• _About this exercise_:
How many lines of the data include the string "subsection"? State that number alone.

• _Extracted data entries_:

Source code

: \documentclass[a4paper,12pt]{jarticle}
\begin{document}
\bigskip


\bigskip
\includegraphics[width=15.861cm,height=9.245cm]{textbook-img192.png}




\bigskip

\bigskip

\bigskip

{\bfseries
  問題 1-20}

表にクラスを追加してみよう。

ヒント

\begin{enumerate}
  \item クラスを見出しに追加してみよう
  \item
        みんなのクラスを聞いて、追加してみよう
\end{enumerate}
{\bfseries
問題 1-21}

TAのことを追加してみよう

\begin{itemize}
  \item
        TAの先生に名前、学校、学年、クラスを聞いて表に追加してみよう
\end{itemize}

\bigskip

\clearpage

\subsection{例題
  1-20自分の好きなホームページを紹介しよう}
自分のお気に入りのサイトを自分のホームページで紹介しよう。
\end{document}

--

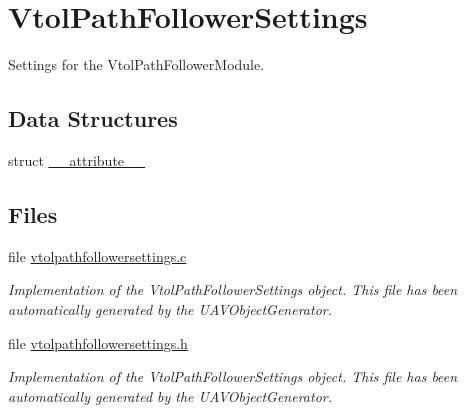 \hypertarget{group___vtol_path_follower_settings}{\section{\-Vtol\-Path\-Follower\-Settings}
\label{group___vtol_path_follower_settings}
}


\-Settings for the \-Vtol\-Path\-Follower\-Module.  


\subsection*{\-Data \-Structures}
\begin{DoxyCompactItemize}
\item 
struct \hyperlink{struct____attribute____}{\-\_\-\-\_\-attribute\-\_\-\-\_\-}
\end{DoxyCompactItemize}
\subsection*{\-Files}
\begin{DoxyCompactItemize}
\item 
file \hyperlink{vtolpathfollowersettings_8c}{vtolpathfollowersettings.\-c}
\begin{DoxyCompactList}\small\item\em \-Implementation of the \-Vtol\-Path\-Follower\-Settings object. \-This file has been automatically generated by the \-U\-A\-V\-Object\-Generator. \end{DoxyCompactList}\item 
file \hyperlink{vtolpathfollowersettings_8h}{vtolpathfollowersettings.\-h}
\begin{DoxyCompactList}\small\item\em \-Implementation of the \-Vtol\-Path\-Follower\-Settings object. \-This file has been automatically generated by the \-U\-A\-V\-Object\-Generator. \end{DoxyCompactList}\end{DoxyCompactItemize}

• _Task answer_:
3